We can probably simplify this at a later point by having a category
of connection flags directly corresponding to epoll flags, and
dropping STALLED altogether, or, perhaps, always using EPOLLET (but
we need a mechanism to re-check sockets for pending data if we can't
temporarily write to the guest).
I suspect that this might also be implied in
https://github.com/containers/podman/issues/23686, hence the Link:
tag. It doesn't necessarily mean I'm fixing it (I can't reproduce
that).
Link: https://github.com/containers/podman/issues/23686
Signed-off-by: Stefano Brivio <sbrivio@redhat.com>
Before SO_PEEK_OFF support was introduced by commit e63d281871ef
("tcp: leverage support of SO_PEEK_OFF socket option when available"),
we would peek data from sockets using a "discard" buffer as first
iovec element, so that, unless we had no pending data at all, we would
always get a positive return code from recvmsg() (except for closing
connections or errors).
If we couldn't send more data to the guest, in the window, we would
set the STALLED flag (causing the epoll descriptor to switch to
edge-triggered mode), and return early from tcp_data_from_sock().

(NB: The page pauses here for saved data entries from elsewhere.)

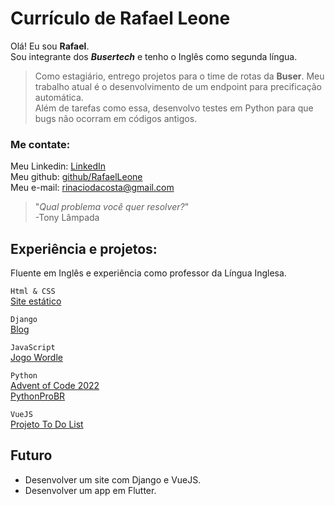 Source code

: # Currículo de Rafael Leone

Olá!
Eu sou **Rafael**.  
Sou integrante dos ***Busertech*** e tenho o Inglês como segunda língua.
> Como estagiário, entrego projetos para o time de rotas da <span class="buser">**Buser**</span>.
Meu trabalho atual é o desenvolvimento de um endpoint para precificação automática.  
Além de tarefas como essa, desenvolvo testes em Python para que bugs não ocorram em códigos antigos.

### Me contate:
Meu Linkedin: [LinkedIn](https://www.linkedin.com/in/rafael-leone-4883b41a1/)  
Meu github: [github/RafaelLeone](https://github.com/RafaelLeone)  
Meu e-mail: rinaciodacosta@gmail.com

> "*Qual problema você quer resolver?*"  
> -Tony Lâmpada


## Experiência e projetos:

Fluente em Inglês e experiência como professor da Língua Inglesa.

`Html & CSS`  
[Site estático](https://rafaelleone.github.io/d4-wordle-rafael-leone/)  
  
`Django`  
[Blog](https://rafaeleone26.pythonanywhere.com/)  
  
`JavaScript`  
[Jogo Wordle](https://rafaelleone.github.io/wordle_javascript2/)  
  
`Python`  
[Advent of Code 2022](https://github.com/RafaelLeone/adventofcode2022)  
[PythonProBR](https://github.com/RafaelLeone/lista-de-exercicios-python-brasil)  
  
`VueJS`  
[Projeto To Do List](https://github.com/RafaelLeone/vue-todo-vuetify)

## Futuro

- Desenvolver um site com Django e VueJS.  
- Desenvolver um app em Flutter.
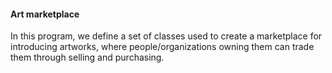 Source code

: #### Art marketplace

In this program, we define a set of classes used to create a marketplace for introducing artworks, where people/organizations owning them can trade them through selling and purchasing.
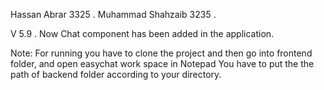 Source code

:  Hassan Abrar 		3325 .
 Muhammad Shahzaib 	3235 .
 
 V 5.9  .
 Now Chat component has been added in the application.

Note: For running you have to clone the project and then go into frontend folder, and open easychat work space in Notepad
      You have to put the the path of backend folder according to your directory.	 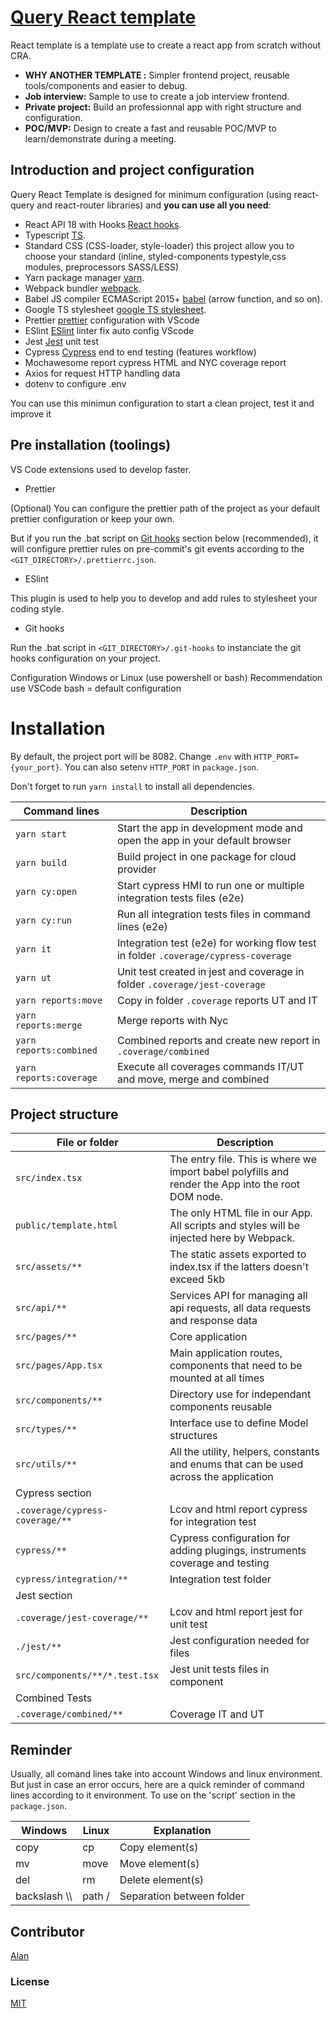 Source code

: # [Query React template](https://github.com/alanlachkar/queryReactTemplate/)

React template is a template use to create a react app from scratch without CRA.

- **WHY ANOTHER TEMPLATE :** Simpler frontend project, reusable tools/components and easier to debug.
- **Job interview:** Sample to use to create a job interview frontend.
- **Private project:** Build an professionnal app with right structure and configuration.
- **POC/MVP:** Design to create a fast and reusable POC/MVP to learn/demonstrate during a meeting.

## Introduction and project configuration

Query React Template is designed for minimum configuration (using react-query and react-router libraries) and **you can use all you need**:

- React API 18 with Hooks [React hooks](https://fr.reactjs.org/docs/hooks-intro.html).
- Typescript [TS](https://www.typescriptlang.org/).
- Standard CSS (CSS-loader, style-loader) this project allow you to choose your standard (inline, styled-components typestyle,css modules, preprocessors SASS/LESS)
- Yarn package manager [yarn](https://yarnpkg.com/).
- Webpack bundler [webpack](https://webpack.js.org/).
- Babel JS compiler ECMAScript 2015+ [babel](https://babeljs.io/docs/en/) (arrow function, and so on).
- Google TS stylesheet [google TS stylesheet](https://google.github.io/styleguide/tsguide.html).
- Prettier [prettier](https://prettier.io/) configuration with VScode
- ESlint [ESlint](https://eslint.org/) linter fix auto config VScode
- Jest [Jest](https://jestjs.io/fr/) unit test
- Cypress [Cypress](https://www.cypress.io/) end to end testing (features workflow)
- Mochawesome report cypress HTML and NYC coverage report
- Axios for request HTTP handling data
- dotenv to configure .env

You can use this minimun configuration to start a clean project, test it and improve it

## Pre installation (toolings)

VS Code extensions used to develop faster.

- Prettier

(Optional) You can configure the prettier path of the project as your default prettier configuration or keep your own.

But if you run the .bat script on [Git hooks](#git-hooks) section below (recommended), it will configure prettier rules on pre-commit's git events according to the `<GIT_DIRECTORY>/.prettierrc.json`.

- ESlint

This plugin is used to help you to develop and add rules to stylesheet your coding style.

<a name='git-hooks'></a>

- Git hooks

Run the .bat script in `<GIT_DIRECTORY>/.git-hooks` to instanciate the git hooks configuration on your project.

Configuration Windows or Linux (use powershell or bash)
Recommendation use VSCode bash = default configuration

# Installation

By default, the project port will be 8082. Change `.env` with `HTTP_PORT={your_port}`. You can also setenv `HTTP_PORT` in `package.json`.

Don't forget to run `yarn install` to install all dependencies.

| Command lines           | Description                                                                         |
| ----------------------- | ----------------------------------------------------------------------------------- |
| `yarn start`            | Start the app in development mode and open the app in your default browser          |
| `yarn build`            | Build project in one package for cloud provider                                     |
| `yarn cy:open`          | Start cypress HMI to run one or multiple integration tests files (e2e)              |
| `yarn cy:run`           | Run all integration tests files in command lines (e2e)                              |
| `yarn it`               | Integration test (e2e) for working flow test in folder `.coverage/cypress-coverage` |
| `yarn ut`               | Unit test created in jest and coverage in folder `.coverage/jest-coverage`          |
| `yarn reports:move`     | Copy in folder `.coverage` reports UT and IT                                        |
| `yarn reports:merge`    | Merge reports with Nyc                                                              |
| `yarn reports:combined` | Combined reports and create new report in `.coverage/combined`                      |
| `yarn reports:coverage` | Execute all coverages commands IT/UT and move, merge and combined                   |

## Project structure

| File or folder                  | Description                                                                                        |
| ------------------------------- | -------------------------------------------------------------------------------------------------- |
| `src/index.tsx`                 | The entry file. This is where we import babel polyfills and render the App into the root DOM node. |
| `public/template.html`          | The only HTML file in our App. All scripts and styles will be injected here by Webpack.            |
| `src/assets/**`                 | The static assets exported to index.tsx if the latters doesn't exceed 5kb                          |
| `src/api/**`                    | Services API for managing all api requests, all data requests and response data                    |
| `src/pages/**`                  | Core application                                                                                   |
| `src/pages/App.tsx`             | Main application routes, components that need to be mounted at all times                           |
| `src/components/**`             | Directory use for independant components reusable                                                  |
| `src/types/**`                  | Interface use to define Model structures                                                           |
| `src/utils/**`                  | All the utility, helpers, constants and enums that can be used across the application              |
| Cypress section                 |                                                                                                    |
| `.coverage/cypress-coverage/**` | Lcov and html report cypress for integration test                                                  |
| `cypress/**`                    | Cypress configuration for adding plugings, instruments coverage and testing                        |
| `cypress/integration/**`        | Integration test folder                                                                            |
| Jest section                    |                                                                                                    |
| `.coverage/jest-coverage/**`    | Lcov and html report jest for unit test                                                            |
| `./jest/**`                     | Jest configuration needed for files                                                                |
| `src/components/**/*.test.tsx`  | Jest unit tests files in component                                                                 |
| Combined Tests                  |                                                                                                    |
| `.coverage/combined/**`         | Coverage IT and UT                                                                                 |

## Reminder

Usually, all comand lines take into account Windows and linux environment. But just in case an error occurs, here are a quick reminder of command lines according to it environment. To use on the 'script' section in the `package.json`.

| Windows        | Linux  | Explanation               |
| -------------- | ------ | ------------------------- |
| copy           | cp     | Copy element(s)           |
| mv             | move   | Move element(s)           |
| del            | rm     | Delete element(s)         |
| backslash \\\  | path / | Separation between folder |

## Contributor

[Alan](https://github.com/alanlachkar)

### License

[MIT](https://opensource.org/licenses/MIT)
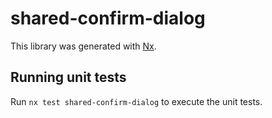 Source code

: # shared-confirm-dialog

This library was generated with [Nx](https://nx.dev).

## Running unit tests

Run `nx test shared-confirm-dialog` to execute the unit tests.
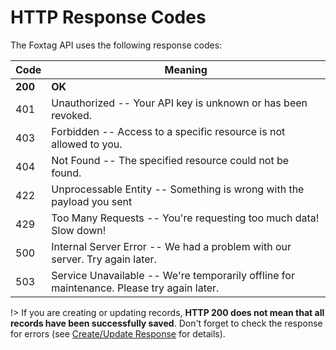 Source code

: # HTTP Response Codes


The Foxtag API uses the following response codes:

| Code | Meaning |
| -----| ------------ |
| **200**  | **OK** |
| 401  | Unauthorized -- Your API key is unknown or has been revoked. |
| 403  | Forbidden -- Access to a specific resource is not allowed to you. |
| 404  | Not Found -- The specified resource could not be found. |
| 422  | Unprocessable Entity -- Something is wrong with the payload you sent |
| 429  | Too Many Requests -- You're requesting too much data! Slow down! |
| 500  | Internal Server Error -- We had a problem with our server. Try again later. |
| 503  | Service Unavailable -- We're temporarily offline for maintenance. Please try again later. |

!> If you are creating or updating records, **HTTP 200 does not mean that all records have been successfully saved**. Don't forget to check the response for errors (see [Create/Update Response](/create_update_response?id=createupdate-response) for details). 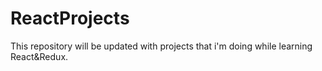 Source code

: # ReactProjects
This repository will be updated with projects that i'm doing while learning React&Redux.
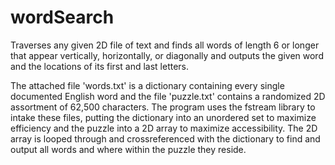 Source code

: # wordSearch
Traverses any given 2D file of text and finds all words of length 6 or longer that appear vertically, horizontally, or diagonally and outputs the given word and the locations of its first and last letters.

The attached file 'words.txt' is a dictionary containing every single documented English word and the file 'puzzle.txt' contains a randomized 2D assortment of 62,500 characters. The program uses the fstream library to intake these files, putting the dictionary into an unordered set to maximize efficiency and the puzzle into a 2D array to maximize accessibility. The 2D array is looped through and crossreferenced with the dictionary to find and output all words and where within the puzzle they reside.
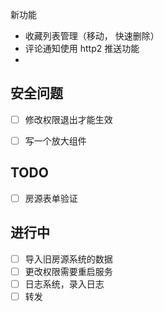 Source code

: 新功能

- 收藏列表管理（移动， 快速删除）
- 评论通知使用 http2 推送功能
-

## 安全问题

- [ ] 修改权限退出才能生效

- [ ] 写一个放大组件

## TODO

- [ ] 房源表单验证

## 进行中

- [ ] 导入旧房源系统的数据
- [ ] 更改权限需要重启服务
- [ ] 日志系统，录入日志
- [ ] 转发

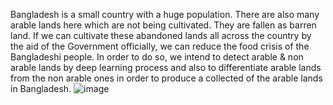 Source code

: 

Bangladesh is a small country with a
huge population. There are also many
arable lands here which are not being
cultivated. They are fallen as barren
land. If we can cultivate these
abandoned lands all across the country
by the aid of the Government officially,
we can reduce the food crisis of the
Bangladeshi people. In order to do so,
we intend to detect arable & non arable
lands by deep learning process and
also to differentiate arable lands from
the non arable ones in order to produce
a collected of the arable lands in
Bangladesh.
![image](https://user-images.githubusercontent.com/33355278/152309143-068110fe-446b-4940-99af-9e6d320e72e4.png)
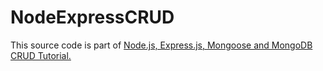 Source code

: # NodeExpressCRUD

This source code is part of [Node.js, Express.js, Mongoose and MongoDB CRUD Tutorial.](https://www.djamware.com/post/58b27ce080aca72c54645983/how-to-create-nodejs-expressjs-and-mongodb-crud-web-application)
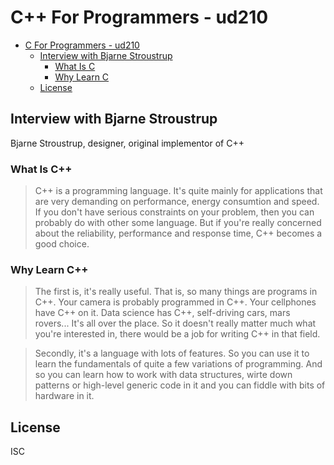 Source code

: # C++ For Programmers - ud210

<!--ts-->
   * [C   For Programmers - ud210](#c-for-programmers---ud210)
      * [Interview with Bjarne Stroustrup](#interview-with-bjarne-stroustrup)
         * [What Is C  ](#what-is-c)
         * [Why Learn C  ](#why-learn-c)
      * [License](#license)

<!-- Added by: zeyangliu, at: 2018-10-28T11:01+08:00 -->

<!--te-->

## Interview with Bjarne Stroustrup

Bjarne Stroustrup, designer, original implementor of C++

### What Is C++

> C++ is a programming language. It's quite mainly for applications that are
> very demanding on performance, energy consumtion and speed. If you don't have
> serious constraints on your problem, then you can probably do with other some
> language. But if you're really concerned about the reliability, performance
> and response time, C++ becomes a good choice.

### Why Learn C++

> The first is, it's really useful. That is, so many things are programs in
> C++. Your camera is probably programmed in C++. Your cellphones have C++ on
> it. Data science has C++, self-driving cars, mars rovers... It's all over the
> place. So it doesn't really matter much what you're interested in, there
> would be a job for writing C++ in that field.

> Secondly, it's a language with lots of features. So you can use it to learn
> the fundamentals of quite a few variations of programming. And so you can
> learn how to work with data structures, wirte down patterns or high-level
> generic code in it and you can fiddle with bits of hardware in it.

## License

ISC
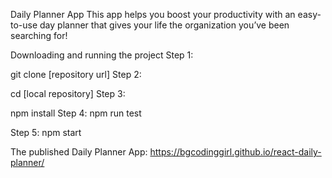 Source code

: Daily Planner App
This app helps you boost your productivity with an easy-to-use day planner that gives your life the organization you’ve been searching for!

Downloading and running the project
Step 1:

git clone [repository url]
Step 2:

cd [local repository]
Step 3:

npm install
Step 4:
npm run test

Step 5:
npm start

The published Daily Planner App:
https://bgcodinggirl.github.io/react-daily-planner/

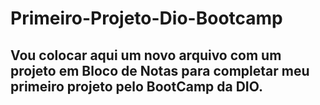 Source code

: # Primeiro-Projeto-Dio-Bootcamp

## Vou colocar aqui um novo arquivo com um projeto em Bloco de Notas para completar meu primeiro projeto pelo BootCamp da DIO.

With SO_PEEK_OFF, we don't have a discard buffer, and if there's data
on the socket, but nothing beyond our current peeking offset, we'll
get EAGAIN instead of our current "discard" length. In that case, we
return even earlier, and we don't set EPOLLET on the socket as a
result.
As reported by Asahi Lina, this causes event loops where the kernel is
signalling socket readiness, because there's data we didn't dequeue
yet (waiting for the guest to acknowledge it), but we won't actually
peek anything new, and return early without setting EPOLLET.
This is the original report, mentioning the originally proposed fix:
--
When there is unacknowledged data in the inbound socket buffer, passt
leaves the socket in the epoll instance to accept new data from the
server. Since there is already data in the socket buffer, an epoll
without EPOLLET will repeatedly fire while no data is processed,
busy-looping the CPU:
epoll_pwait(3, [...], 8, 1000, NULL, 8) = 4
recvmsg(25, {msg_namelen=0}, MSG_PEEK) = -1 EAGAIN (Resource temporarily unavailable)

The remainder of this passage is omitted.